6.   PAYROLL DEDUCTIONS

     (a)  At the time a participant files his/her authorization for a payroll
          deduction, he/she shall specify a percentage of his/her Eligible
          Compensation to be deducted from his/her pay on each payday during any
          Offering Period in which he/she is a participant in the Plan. Such
          percentage shall be in increments of one percent (1%) up to a maximum
          percentage to be established for each Offering Period by the
          Committee.


   4


     (b)  Payroll deductions for participants shall commence on the Offering
          Period commencement date following the effective date of his/her
          authorization for such payroll deductions.

     (c)  A participant may, at any time, reduce the percentage (but not below
          1%) of his/her Eligible Compensation to be deducted on each payday
          that he/she participates in the Plan.
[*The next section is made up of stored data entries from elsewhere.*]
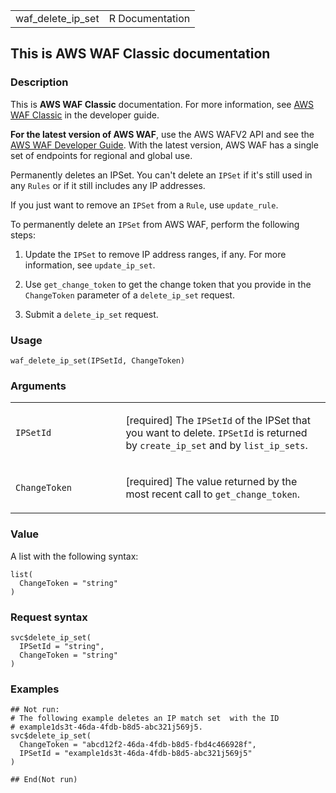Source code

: <table style="width: 100%;">
<tbody>
<tr class="odd">
<td>waf_delete_ip_set</td>
<td style="text-align: right;">R Documentation</td>
</tr>
</tbody>
</table>

## This is AWS WAF Classic documentation

### Description

This is **AWS WAF Classic** documentation. For more information, see
[AWS WAF
Classic](https://docs.aws.amazon.com/waf/latest/developerguide/classic-waf-chapter.html)
in the developer guide.

**For the latest version of AWS WAF**, use the AWS WAFV2 API and see the
[AWS WAF Developer
Guide](https://docs.aws.amazon.com/waf/latest/developerguide/waf-chapter.html).
With the latest version, AWS WAF has a single set of endpoints for
regional and global use.

Permanently deletes an IPSet. You can't delete an `IPSet` if it's still
used in any `Rules` or if it still includes any IP addresses.

If you just want to remove an `IPSet` from a `Rule`, use `update_rule`.

To permanently delete an `IPSet` from AWS WAF, perform the following
steps:

1.  Update the `IPSet` to remove IP address ranges, if any. For more
    information, see `update_ip_set`.

2.  Use `get_change_token` to get the change token that you provide in
    the `ChangeToken` parameter of a `delete_ip_set` request.

3.  Submit a `delete_ip_set` request.

### Usage

    waf_delete_ip_set(IPSetId, ChangeToken)

### Arguments

<table>
<colgroup>
<col style="width: 35%" />
<col style="width: 65%" />
</colgroup>
<tbody>
<tr class="odd">
<td><code id="waf_delete_ip_set_:_IPSetId">IPSetId</code></td>
<td><p>[required] The <code>IPSetId</code> of the IPSet that you want to
delete. <code>IPSetId</code> is returned by <code>create_ip_set</code>
and by <code>list_ip_sets</code>.</p></td>
</tr>
<tr class="even">
<td><code id="waf_delete_ip_set_:_ChangeToken">ChangeToken</code></td>
<td><p>[required] The value returned by the most recent call to
<code>get_change_token</code>.</p></td>
</tr>
</tbody>
</table>

### Value

A list with the following syntax:

    list(
      ChangeToken = "string"
    )

### Request syntax

    svc$delete_ip_set(
      IPSetId = "string",
      ChangeToken = "string"
    )

### Examples

    ## Not run: 
    # The following example deletes an IP match set  with the ID
    # example1ds3t-46da-4fdb-b8d5-abc321j569j5.
    svc$delete_ip_set(
      ChangeToken = "abcd12f2-46da-4fdb-b8d5-fbd4c466928f",
      IPSetId = "example1ds3t-46da-4fdb-b8d5-abc321j569j5"
    )

    ## End(Not run)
A reduction in payroll
          deductions will be effective on the seventh business day following
          receipt of notice by the Company and will apply to the first full pay
          period commencing after such date.
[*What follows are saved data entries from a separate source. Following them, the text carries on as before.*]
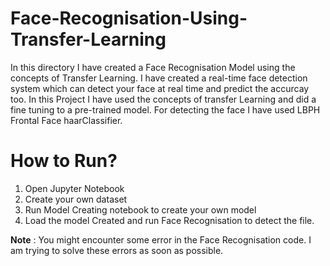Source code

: # Face-Recognisation-Using-Transfer-Learning
In this directory I have created a Face Recognisation Model using the concepts of Transfer Learning. I have created a real-time face detection system which can detect your face at real time and predict the accurcay too. In this Project I have used the concepts of transfer Learning and did a fine tuning to a pre-trained model. For detecting the face I have used LBPH Frontal Face haarClassifier.

# How to Run?
1. Open Jupyter Notebook<br>
2. Create your own dataset<br>
3. Run Model Creating notebook to create your own model<br>
4. Load the model Created and run Face Recognisation to detect the file.

<b>Note</b> : You might encounter some error in the Face Recognisation code. I am trying to solve these errors as soon as possible.
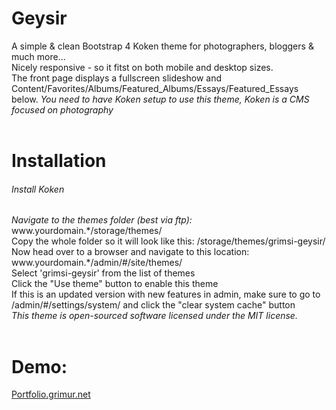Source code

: <h1>Geysir</h1>
A simple & clean Bootstrap 4 Koken theme for photographers, bloggers & much more...<br>
Nicely responsive - so it fitst on both mobile and desktop sizes.<br>
The front page displays a fullscreen slideshow and<br> Content/Favorites/Albums/Featured_Albums/Essays/Featured_Essays below.
<i>You need to have Koken setup to use this theme, Koken is a CMS focused on photography</i>
<br><br>
<h1>Installation</h1>
<h6>Install Koken</h6>
<i>Navigate to the themes folder (best via ftp):</i><br>
www.yourdomain.*/storage/themes/<br>
Copy the whole folder so it will look like this: /storage/themes/grimsi-geysir/<br>
Now head over to a browser and navigate to this location:<br>
www.yourdomain.*/admin/#/site/themes/<br>
Select 'grimsi-geysir' from the list of themes<br>
Click the "Use theme" button to enable this theme<br>
If this is an updated version with new features in admin, make sure to go to /admin/#/settings/system/ and click the "clear system cache" button<br>
<i>This theme is open-sourced software licensed under the MIT license.</i><br><br>
<h1>Demo:</h1>
<a href="https://portfolio.grimur.net/">Portfolio.grimur.net</a>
     (d)  A participant may, at any time, increase the percentage (but not above
          the maximum established by the Committee) of his/her Eligible
          Compensation to be deducted on each payday that the he/she
          participates in the Plan. An increase in payroll deductions will be
          effective on the seventh business day following receipt of notice by
          the Company and will apply to the first full Exercise Period
          commencing after such date.

     (e)  All payroll deductions made for a participant shall be credited to
          his/her account under the Plan. A participant may not make any
          separate cash payment into such account.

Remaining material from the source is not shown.